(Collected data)
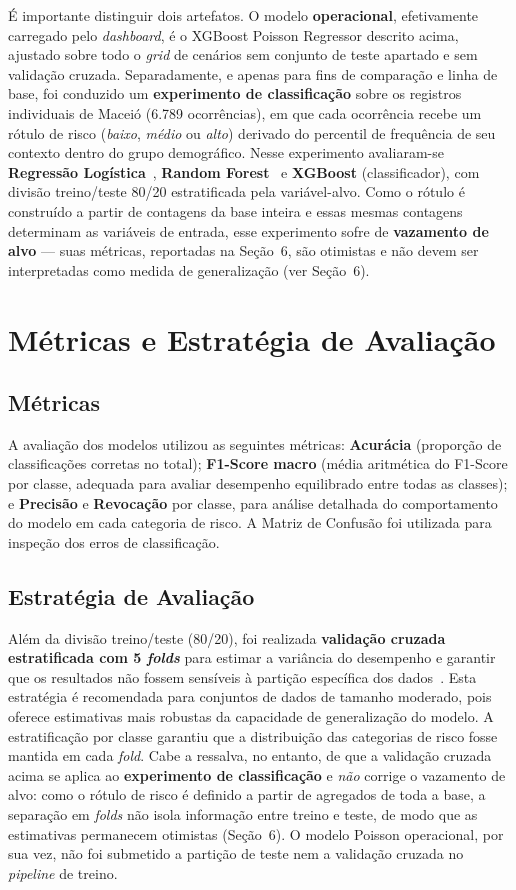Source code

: \documentclass[12pt]{article}
\begin{document}
É importante distinguir dois artefatos. O modelo \textbf{operacional},
efetivamente carregado pelo \textit{dashboard}, é o XGBoost Poisson Regressor
descrito acima, ajustado sobre todo o \textit{grid} de cenários sem conjunto de
teste apartado e sem validação cruzada. Separadamente, e apenas para fins de
comparação e linha de base, foi conduzido um \textbf{experimento de
classificação} sobre os registros individuais de Maceió (6.789 ocorrências),
em que cada ocorrência recebe um rótulo de risco (\textit{baixo}, \textit{médio}
ou \textit{alto}) derivado do percentil de frequência de seu contexto dentro do
grupo demográfico. Nesse experimento avaliaram-se \textbf{Regressão
Logística}~\cite{hastie:2009}, \textbf{Random Forest}~\cite{breiman:2001} e
\textbf{XGBoost} (classificador), com divisão treino/teste 80/20 estratificada
pela variável-alvo. Como o rótulo é construído a partir de contagens da base
inteira e essas mesmas contagens determinam as variáveis de entrada, esse
experimento sofre de \textbf{vazamento de alvo} --- suas métricas, reportadas na
Seção~6, são otimistas e não devem ser interpretadas como medida de
generalização (ver Seção~6).

\section{Métricas e Estratégia de Avaliação}
\subsection{Métricas}
A avaliação dos modelos utilizou as seguintes métricas: \textbf{Acurácia}
(proporção de classificações corretas no total); \textbf{F1-Score macro}
(média aritmética do F1-Score por classe, adequada para avaliar desempenho
equilibrado entre todas as classes); e \textbf{Precisão} e \textbf{Revocação}
por classe, para análise detalhada do comportamento do modelo em cada
categoria de risco. A Matriz de Confusão foi utilizada para inspeção dos
erros de classificação.

\subsection{Estratégia de Avaliação}
Além da divisão treino/teste (80/20), foi realizada \textbf{validação cruzada
estratificada com 5 \textit{folds}} para estimar a variância do desempenho e
garantir que os resultados não fossem sensíveis à partição específica dos
dados~\cite{hastie:2009}. Esta estratégia é recomendada para conjuntos de
dados de tamanho moderado, pois oferece estimativas mais robustas da
capacidade de generalização do modelo. A estratificação por classe garantiu
que a distribuição das categorias de risco fosse mantida em cada
\textit{fold}. Cabe a ressalva, no entanto, de que a validação cruzada acima
se aplica ao \textbf{experimento de classificação} e \textit{não} corrige o
vazamento de alvo: como o rótulo de risco é definido a partir de agregados de
toda a base, a separação em \textit{folds} não isola informação entre treino e
teste, de modo que as estimativas permanecem otimistas (Seção~6). O modelo
Poisson operacional, por sua vez, não foi submetido a partição de teste nem a
validação cruzada no \textit{pipeline} de treino.
\end{document}
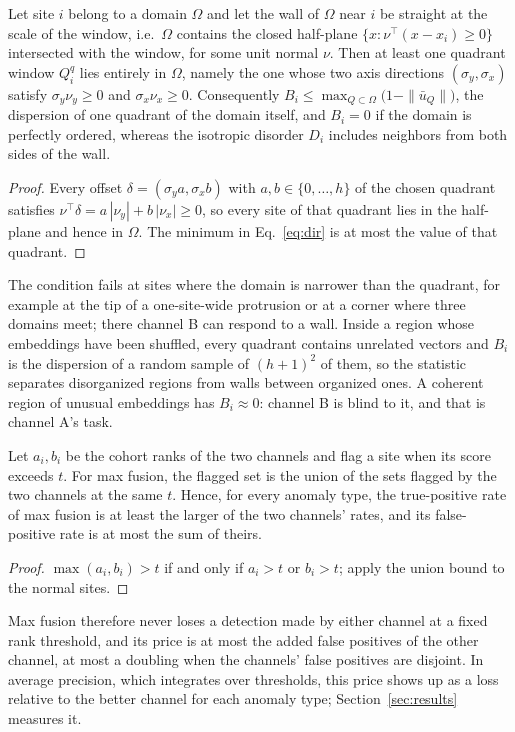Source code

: \begin{proposition}
\label{prop:wall}
Let site $i$ belong to a domain $\Omega$ and let the wall of $\Omega$ near $i$ be straight at the scale of the window, i.e.\ $\Omega$ contains the closed half-plane $\{x:\nu^{\top}(x-x_i)\ge0\}$ intersected with the window, for some unit normal $\nu$. Then at least one quadrant window $Q_i^q$ lies entirely in $\Omega$, namely the one whose two axis directions $(\sigma_y,\sigma_x)$ satisfy $\sigma_y\nu_y\ge0$ and $\sigma_x\nu_x\ge0$. Consequently $B_i\le\max_{Q\subset\Omega}\bigl(1-\|\bar u_Q\|\bigr)$, the dispersion of one quadrant of the domain itself, and $B_i=0$ if the domain is perfectly ordered, whereas the isotropic disorder $D_i$ includes neighbors from both sides of the wall.
\end{proposition}
\begin{proof}
Every offset $\delta=(\sigma_y a,\sigma_x b)$ with $a,b\in\{0,\dots,h\}$ of the chosen quadrant satisfies $\nu^{\top}\delta=a\,|\nu_y|+b\,|\nu_x|\ge0$, so every site of that quadrant lies in the half-plane and hence in $\Omega$. The minimum in Eq.~\eqref{eq:dir} is at most the value of that quadrant.
\end{proof}
The condition fails at sites where the domain is narrower than the quadrant, for example at the tip of a one-site-wide protrusion or at a corner where three domains meet; there channel B can respond to a wall. Inside a region whose embeddings have been shuffled, every quadrant contains unrelated vectors and $B_i$ is the dispersion of a random sample of $(h+1)^2$ of them, so the statistic separates disorganized regions from walls between organized ones. A coherent region of unusual embeddings has $B_i\approx0$: channel B is blind to it, and that is channel A's task.

\begin{proposition}
\label{prop:fuse}
Let $a_i,b_i$ be the cohort ranks of the two channels and flag a site when its score exceeds $t$. For max fusion, the flagged set is the union of the sets flagged by the two channels at the same $t$. Hence, for every anomaly type, the true-positive rate of max fusion is at least the larger of the two channels' rates, and its false-positive rate is at most the sum of theirs.
\end{proposition}
\begin{proof}
$\max(a_i,b_i)>t$ if and only if $a_i>t$ or $b_i>t$; apply the union bound to the normal sites.
\end{proof}
Max fusion therefore never loses a detection made by either channel at a fixed rank threshold, and its price is at most the added false positives of the other channel, at most a doubling when the channels' false positives are disjoint. In average precision, which integrates over thresholds, this price shows up as a loss relative to the better channel for each anomaly type; Section~\ref{sec:results} measures it.

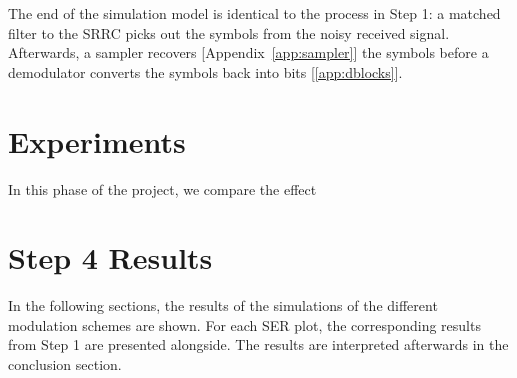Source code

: \documentclass[]{article}
\begin{document}
The end of the simulation model is identical to the process in Step 1: a matched filter to the SRRC picks out the symbols from the noisy received signal.  Afterwards, a sampler recovers [Appendix~\ref{app:sampler}] the symbols before a demodulator converts the symbols back into bits [\ref{app:dblocks}].  

\section{Experiments}
\label{sec:experiments}
In this phase of the project, we compare the effect 

\section{Step 4 Results}
\label{sec:results}
In the following sections, the results of the simulations of the different modulation schemes are shown.  For each SER plot, the corresponding results from Step 1 are presented alongside.  The results are interpreted afterwards in the conclusion section.
\end{document}
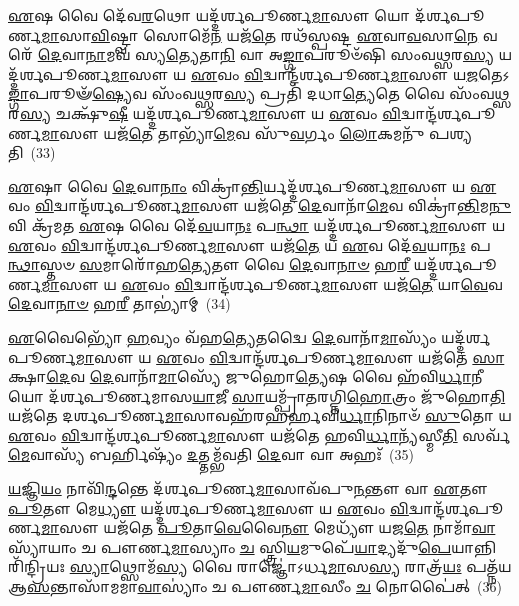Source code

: {\anuvakamend[{\-\ul{𑌚}\-𑌨𑍍𑌦𑍍𑌰\-\ul{𑌮𑌾} 𑌦𑍍𑌵𑍇 𑌦𑍇᳴𑌵\-\ul{𑌲𑍋}\-𑌕\-\ul{𑌮𑍇}\-𑌵 𑌯\-\ul{𑌦𑍍𑌯}\-𑌜𑍍𑌞𑌂 𑌪᳴𑌲𑍍𑌪𑍂𑌲𑌯𑍇\-\ul{𑌯𑍁𑌃} 𑌷𑌟𑍍𑌚᳴}]}%

\-\ul{𑌏}\-𑌷 𑌵𑍈 𑌦𑍇᳴𑌵\-\ul{𑌰}\-𑌥𑍋 𑌯𑌦𑍍𑌦᳴𑌰𑍍\mbox{}𑌶𑌪𑍂𑌰𑍍𑌣\-\ul{𑌮𑌾}\-𑌸𑍗 𑌯𑍋 𑌦᳴𑌰𑍍\mbox{}𑌶𑌪𑍂𑌰𑍍𑌣\-\ul{𑌮𑌾}\-𑌸𑌾\-\ul{𑌵𑌿}\-𑌷𑍍𑌟𑍍𑌵𑌾 𑌸𑍋𑌮𑍇᳴\-\ul{𑌨} 𑌯𑌜᳴\-\ul{𑌤𑍇} 𑌰𑌥᳴𑌸𑍍𑌪𑌷𑍍𑌟 \ul{𑌏}\-𑌵𑌾\-\ul{𑌵}\-𑌸𑌾\-\ul{𑌨𑍇} 𑌵𑌰𑍇᳴ \ul{𑌦𑍇}\-𑌵𑌾\-\ul{𑌨𑌾}\-𑌮𑌵᳴ 𑌸𑍍𑌯\-\ul{𑌤𑍍𑌯𑍇}\-𑌤𑌾\-\ul{𑌨𑌿} 𑌵𑌾 𑌅\-\ul{𑌙𑍍𑌗𑌾}\-𑌪𑌰𑍂𑍞᳴𑌷𑌿 𑌸𑌂𑌵\-\ul{𑌥𑍍𑌸}\-𑌰\-\ul{𑌸𑍍𑌯} 𑌯𑌦𑍍𑌦᳴𑌰𑍍\mbox{}𑌶𑌪𑍂𑌰𑍍𑌣\-\ul{𑌮𑌾}\-𑌸𑍗 𑌯 \ul{𑌏}\-𑌵𑌂 \ul{𑌵𑌿}\-𑌦𑍍𑌵𑌾𑌨𑍍𑌦᳴𑌰𑍍\mbox{}𑌶𑌪𑍂𑌰𑍍𑌣\-\ul{𑌮𑌾}\-𑌸𑍗 𑌯\-\ul{𑌜}\-𑌤𑍇\-𑌽\-\ul{𑌙𑍍𑌗𑌾}\-𑌪𑌰𑍂𑍟᳴\-\ul{𑌷𑍍𑌯𑍇}\-𑌵 𑌸𑌂᳴𑌵\-\ul{𑌥𑍍𑌸}\-𑌰\-\ul{𑌸𑍍𑌯} 𑌪𑍍𑌰𑌤𑌿᳴ 𑌦𑌧𑌾\-\ul{𑌤𑍍𑌯𑍇}\-𑌤𑍇 𑌵𑍈 𑌸𑌂᳴𑌵\-\ul{𑌥𑍍𑌸}\-𑌰\-\ul{𑌸𑍍𑌯} 𑌚𑌕𑍍𑌷𑍁᳴\-\ul{𑌷𑍀} 𑌯𑌦𑍍𑌦᳴𑌰𑍍\mbox{}𑌶𑌪𑍂𑌰𑍍𑌣\-\ul{𑌮𑌾}\-𑌸𑍗 𑌯 \ul{𑌏}\-𑌵𑌂 \ul{𑌵𑌿}\-𑌦𑍍𑌵𑌾𑌨𑍍𑌦᳴𑌰𑍍\mbox{}𑌶𑌪𑍂𑌰𑍍𑌣\-\ul{𑌮𑌾}\-𑌸𑍗 𑌯𑌜᳴\-\ul{𑌤𑍇} 𑌤𑌾𑌭𑍍𑌯𑌾᳴\-\ul{𑌮𑍇}\-𑌵 𑌸𑍁᳴\-\ul{𑌵}\-𑌰𑍍𑌗𑌂 \ul{𑌲𑍋}\-𑌕𑌮𑌨𑍁᳴ 𑌪𑌶𑍍𑌯𑌤𑌿~(33)

\-\ul{𑌏}\-𑌷𑌾 𑌵𑍈 \ul{𑌦𑍇}\-𑌵𑌾\-\ul{𑌨𑌾𑌂} 𑌵𑌿𑌕𑍍𑌰𑌾॑\-\ul{𑌨𑍍𑌤𑌿}\-𑌰𑍍𑌯𑌦𑍍𑌦᳴𑌰𑍍\mbox{}𑌶𑌪𑍂𑌰𑍍𑌣\-\ul{𑌮𑌾}\-𑌸𑍗 𑌯 \ul{𑌏}\-𑌵𑌂 \ul{𑌵𑌿}\-𑌦𑍍𑌵𑌾𑌨𑍍𑌦᳴𑌰𑍍\mbox{}𑌶𑌪𑍂𑌰𑍍𑌣\-\ul{𑌮𑌾}\-𑌸𑍗 𑌯𑌜᳴𑌤𑍇 \ul{𑌦𑍇}\-𑌵𑌾𑌨𑌾᳴\-\ul{𑌮𑍇}\-𑌵 𑌵𑌿𑌕𑍍𑌰𑌾॑\-\ul{𑌨𑍍𑌤𑌿}\-𑌮\-\ul{𑌨𑍁} 𑌵𑌿 𑌕𑍍𑌰᳴𑌮𑌤 \ul{𑌏}\-𑌷 𑌵𑍈 𑌦𑍇᳴\-\ul{𑌵}\-𑌯𑌾\-\ul{𑌨𑌃} 𑌪\-\ul{𑌨𑍍𑌥𑌾} 𑌯𑌦𑍍𑌦᳴𑌰𑍍\mbox{}𑌶𑌪𑍂𑌰𑍍𑌣\-\ul{𑌮𑌾}\-𑌸𑍗 𑌯 \ul{𑌏}\-𑌵𑌂 \ul{𑌵𑌿}\-𑌦𑍍𑌵𑌾𑌨𑍍𑌦᳴𑌰𑍍\mbox{}𑌶𑌪𑍂𑌰𑍍𑌣\-\ul{𑌮𑌾}\-𑌸𑍗 𑌯𑌜᳴\-\ul{𑌤𑍇} 𑌯 \ul{𑌏}\-𑌵 𑌦𑍇᳴\-\ul{𑌵}\-𑌯𑌾\-\ul{𑌨𑌃} 𑌪\-\ul{𑌨𑍍𑌥𑌾}\-𑌸𑍍𑌤𑍞 \ul{𑌸}\-𑌮𑌾𑌰𑍋᳴𑌹\-\ul{𑌤𑍍𑌯𑍇}\-𑌤𑍗 𑌵𑍈 \ul{𑌦𑍇}\-𑌵𑌾\-\ul{𑌨𑌾}\-\-\ul{𑍞} 𑌹\-\ul{𑌰𑍀} 𑌯𑌦𑍍𑌦᳴𑌰𑍍\mbox{}𑌶𑌪𑍂𑌰𑍍𑌣\-\ul{𑌮𑌾}\-𑌸𑍗 𑌯 \ul{𑌏}\-𑌵𑌂 \ul{𑌵𑌿}\-𑌦𑍍𑌵𑌾𑌨𑍍𑌦᳴𑌰𑍍\mbox{}𑌶𑌪𑍂𑌰𑍍𑌣\-\ul{𑌮𑌾}\-𑌸𑍗 𑌯𑌜᳴\-\ul{𑌤𑍇} 𑌯𑌾\-\ul{𑌵𑍇}\-𑌵 \ul{𑌦𑍇}\-𑌵𑌾\-\ul{𑌨𑌾}\-\-\ul{𑍞} 𑌹\-\ul{𑌰𑍀} 𑌤𑌾𑌭𑍍𑌯𑌾॑𑌮𑍍~(34)

\-\ul{𑌏}\-𑌵𑍈𑌭𑍍𑌯𑍋᳴ \ul{𑌹}\-𑌵𑍍𑌯𑌂 𑌵᳴𑌹\-\ul{𑌤𑍍𑌯𑍇}\-𑌤𑌦𑍍𑌵𑍈 \ul{𑌦𑍇}\-𑌵𑌾𑌨𑌾᳴\-\ul{𑌮𑌾}\-𑌸𑍍𑌯𑌂᳴ 𑌯𑌦𑍍𑌦᳴𑌰𑍍\mbox{}𑌶𑌪𑍂𑌰𑍍𑌣\-\ul{𑌮𑌾}\-𑌸𑍗 𑌯 \ul{𑌏}\-𑌵𑌂 \ul{𑌵𑌿}\-𑌦𑍍𑌵𑌾𑌨𑍍𑌦᳴𑌰𑍍\mbox{}𑌶𑌪𑍂𑌰𑍍𑌣\-\ul{𑌮𑌾}\-𑌸𑍗 𑌯𑌜᳴𑌤𑍇 \ul{𑌸𑌾}\-𑌕𑍍𑌷𑌾\-\ul{𑌦𑍇}\-𑌵 \ul{𑌦𑍇}\-𑌵𑌾𑌨𑌾᳴\-\ul{𑌮𑌾}\-𑌸𑍍𑌯𑍇᳴ 𑌜𑍁𑌹𑍋\-\ul{𑌤𑍍𑌯𑍇}\-𑌷 𑌵𑍈 𑌹᳴𑌵𑌿\-\ul{𑌰𑍍𑌧𑌾}\-𑌨𑍀 𑌯𑍋 𑌦᳴𑌰𑍍\mbox{}𑌶𑌪𑍂𑌰𑍍𑌣𑌮𑌾𑌸\-\ul{𑌯𑌾}\-𑌜𑍀 \ul{𑌸𑌾}\-𑌯𑌮𑍍𑌪𑍍𑌰𑌾᳴𑌤𑌰𑌗𑍍𑌨𑌿\-\ul{𑌹𑍋}\-𑌤𑍍𑌰𑌂 𑌜𑍁᳴𑌹𑍋\-\ul{𑌤𑌿} 𑌯𑌜᳴𑌤𑍇 𑌦𑌰𑍍\mbox{}𑌶𑌪𑍂𑌰𑍍𑌣\-\ul{𑌮𑌾}\-𑌸𑌾𑌵𑌹᳴𑌰𑌹𑌰𑍍\mbox{}𑌹𑌵𑌿\-\ul{𑌰𑍍𑌧𑌾}\-𑌨𑌿𑌨𑌾𑍞᳴ \ul{𑌸𑍁}\-𑌤𑍋 𑌯 \ul{𑌏}\-𑌵𑌂 \ul{𑌵𑌿}\-𑌦𑍍𑌵𑌾𑌨𑍍𑌦᳴𑌰𑍍\mbox{}𑌶𑌪𑍂𑌰𑍍𑌣\-\ul{𑌮𑌾}\-𑌸𑍗 𑌯𑌜᳴𑌤𑍇 𑌹𑌵𑌿\-\ul{𑌰𑍍𑌧𑌾}\-𑌨𑍍𑌯᳴𑌸𑍍𑌮𑍀\-\ul{𑌤𑌿} 𑌸𑌰𑍍𑌵᳴\-\ul{𑌮𑍇}\-𑌵𑌾𑌸𑍍𑌯᳴ 𑌬𑌰𑍍\mbox{}\-\ul{𑌹𑌿}\-𑌷𑍍𑌯𑌂᳴ \ul{𑌦}\-𑌤𑍍𑌤𑌮𑍍𑌭᳴𑌵𑌤𑌿 \ul{𑌦𑍇}\-𑌵𑌾 𑌵𑌾 𑌅𑌹𑌃᳴~(35)

\-\ul{𑌯}\-𑌜𑍍𑌞𑌿\-\ul{𑌯𑌂} 𑌨𑌾𑌵𑌿᳴\-\ul{𑌨𑍍𑌦}\-𑌨𑍍𑌤𑍇 𑌦᳴𑌰𑍍\mbox{}𑌶𑌪𑍂𑌰𑍍𑌣\-\ul{𑌮𑌾}\-𑌸𑌾𑌵᳴𑌪𑍁\-\ul{𑌨}\-𑌨𑍍𑌤𑍗 𑌵𑌾 \ul{𑌏}\-𑌤𑍗 \ul{𑌪𑍂}\-𑌤𑍗 𑌮𑍇\-\ul{𑌧𑍍𑌯𑍗} 𑌯𑌦𑍍𑌦᳴𑌰𑍍\mbox{}𑌶𑌪𑍂𑌰𑍍𑌣\-\ul{𑌮𑌾}\-𑌸𑍗 𑌯 \ul{𑌏}\-𑌵𑌂 \ul{𑌵𑌿}\-𑌦𑍍𑌵𑌾𑌨𑍍𑌦᳴𑌰𑍍\mbox{}𑌶𑌪𑍂𑌰𑍍𑌣\-\ul{𑌮𑌾}\-𑌸𑍗 𑌯𑌜᳴𑌤𑍇 \ul{𑌪𑍂}\-𑌤𑌾\-\ul{𑌵𑍇}\-𑌵𑍈\-\ul{𑌨𑍗} 𑌮𑍇𑌧𑍍𑌯𑍗᳴ 𑌯𑌜\-\ul{𑌤𑍇} 𑌨𑌾𑌮𑌾᳴\-\ul{𑌵𑌾}\-𑌸𑍍𑌯𑌾᳴𑌯𑌾𑌂 𑌚 𑌪𑍗𑌰𑍍𑌣\-\ul{𑌮𑌾}\-𑌸𑍍𑌯𑌾𑌂 \ul{𑌚} 𑌸𑍍𑌤𑍍𑌰𑌿\-\ul{𑌯}\-𑌮𑍁𑌪𑍇᳴\-\ul{𑌯𑌾}\-𑌦𑍍𑌯𑌦𑍁᳴\-\ul{𑌪𑍇}\-𑌯𑌾𑌨𑍍𑌨𑌿𑌰𑌿᳴𑌨𑍍𑌦𑍍𑌰𑌿𑌯𑌃 \ul{𑌸𑍍𑌯𑌾}\-𑌥𑍍𑌸𑍋𑌮᳴\-\ul{𑌸𑍍𑌯} 𑌵𑍈 𑌰𑌾𑌜𑍍𑌞𑍋॑\-𑌽𑌰𑍍𑌧\-\ul{𑌮𑌾}\-𑌸\-\ul{𑌸𑍍𑌯} 𑌰𑌾𑌤𑍍𑌰᳴\-\ul{𑌯𑌃} 𑌪𑌤𑍍𑌨᳴𑌯 𑌆\-\ul{𑌸}\-𑌨𑍍𑌤𑌾𑌸𑌾᳴𑌮𑌮𑌾\-\ul{𑌵𑌾}\-𑌸𑍍𑌯𑌾𑌂॑ 𑌚 𑌪𑍗𑌰𑍍𑌣\-\ul{𑌮𑌾}\-𑌸𑍀𑌂 \ul{𑌚} 𑌨𑍋𑌪𑍈॑𑌤𑍍~(36)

PROBLEM TO SOLVE
Going through the lines above one by one, tally those with the word "alvo" and give only the total.

ANSWER SECTION
3